Salman Rushdie, Satanic Verses author, stabbed at New York event
Author Salman Rushdie, whose work has earned him death threats, was stabbed on stage as he attended an event in New York on Friday according to witnesses' photos and videos from the scene.
Rushdie, who won the Booker prize in 1981, was at the Chautauqua Institution, a nonprofit education center and summer resort, located near Buffalo in western New York.
According to several videos posted on social media a man stormed the stage and attacked Rushdie and an interviewer. The author was taken or fell to the floor, and the assailant was restrained.
"Rushdie suffered an apparent stab wound to the neck," the New York State Police department said in a statement.
Rushdie was pictured being taken away in a stretcher, with blood covering his torso, hands and face, before he was loaded onto a medical evacuation helicopter.
New York Governor Kathy Hochul told a press conference about an hour later that Rushdie was alive.
The lone male assailant was later seen in police custody.
Rushdie's work, particularly his 1988 novel The Satantic Verses, attracted fierce protests, death threats, and even a fatwa for his assassination by the former religious leader of Iran.
Tehran has long since distanced itself from former leader Ayatollah Khomeini's decree, but anti-Rushdie sentiment lingers.
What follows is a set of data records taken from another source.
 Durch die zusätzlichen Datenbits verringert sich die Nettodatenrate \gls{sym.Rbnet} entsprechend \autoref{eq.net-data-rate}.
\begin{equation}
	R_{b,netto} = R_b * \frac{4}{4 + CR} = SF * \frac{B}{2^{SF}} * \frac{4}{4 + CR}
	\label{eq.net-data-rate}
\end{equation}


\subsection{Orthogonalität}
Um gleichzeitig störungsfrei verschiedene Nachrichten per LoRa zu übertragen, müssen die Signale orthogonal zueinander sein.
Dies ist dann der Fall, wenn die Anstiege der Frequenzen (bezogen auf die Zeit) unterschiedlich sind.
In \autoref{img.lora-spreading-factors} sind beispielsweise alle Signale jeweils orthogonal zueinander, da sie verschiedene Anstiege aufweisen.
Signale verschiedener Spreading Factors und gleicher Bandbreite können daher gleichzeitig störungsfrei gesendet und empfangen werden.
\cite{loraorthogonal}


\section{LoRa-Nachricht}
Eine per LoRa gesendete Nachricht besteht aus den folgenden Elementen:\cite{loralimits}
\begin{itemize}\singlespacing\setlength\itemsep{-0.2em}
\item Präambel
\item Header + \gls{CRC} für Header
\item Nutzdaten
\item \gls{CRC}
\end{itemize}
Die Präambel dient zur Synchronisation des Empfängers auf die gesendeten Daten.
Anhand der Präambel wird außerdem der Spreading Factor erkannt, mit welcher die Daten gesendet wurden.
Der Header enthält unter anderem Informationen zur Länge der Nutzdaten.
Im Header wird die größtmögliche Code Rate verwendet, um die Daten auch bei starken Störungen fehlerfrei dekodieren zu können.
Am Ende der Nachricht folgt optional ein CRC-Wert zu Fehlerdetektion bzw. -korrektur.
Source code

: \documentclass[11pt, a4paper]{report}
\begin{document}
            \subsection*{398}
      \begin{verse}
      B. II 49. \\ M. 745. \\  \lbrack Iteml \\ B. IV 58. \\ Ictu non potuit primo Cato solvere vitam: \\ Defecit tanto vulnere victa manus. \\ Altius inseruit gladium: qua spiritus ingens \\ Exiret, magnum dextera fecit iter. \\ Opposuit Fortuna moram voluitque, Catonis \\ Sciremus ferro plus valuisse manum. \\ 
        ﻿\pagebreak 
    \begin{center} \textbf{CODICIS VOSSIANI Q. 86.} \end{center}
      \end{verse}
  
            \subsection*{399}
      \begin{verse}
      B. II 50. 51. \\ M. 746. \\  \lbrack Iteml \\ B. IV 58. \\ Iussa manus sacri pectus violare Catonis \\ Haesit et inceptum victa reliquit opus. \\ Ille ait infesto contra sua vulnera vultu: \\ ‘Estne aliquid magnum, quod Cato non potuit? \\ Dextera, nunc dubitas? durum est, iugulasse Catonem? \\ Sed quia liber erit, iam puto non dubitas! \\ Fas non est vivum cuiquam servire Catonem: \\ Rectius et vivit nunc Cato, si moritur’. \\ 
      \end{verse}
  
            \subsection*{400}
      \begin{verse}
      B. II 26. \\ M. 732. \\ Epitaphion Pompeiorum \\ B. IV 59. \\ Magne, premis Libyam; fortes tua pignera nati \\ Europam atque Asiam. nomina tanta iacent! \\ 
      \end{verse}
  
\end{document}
In 2012, a semi-official Iranian religious foundation raised the bounty for Rushdie from $2.8 million to $3.3 million.
Rushdie dismissed that threat at the time, saying there was "no evidence" of people being interested in the reward.
Rushdie, who was born to non-practising Muslims and is an atheist himself, has defended his work on several occasions.
PEN International, a writers' association that Rushdie is the former president of, condemned the attack and wished the author a "fast recovery" in a tweet.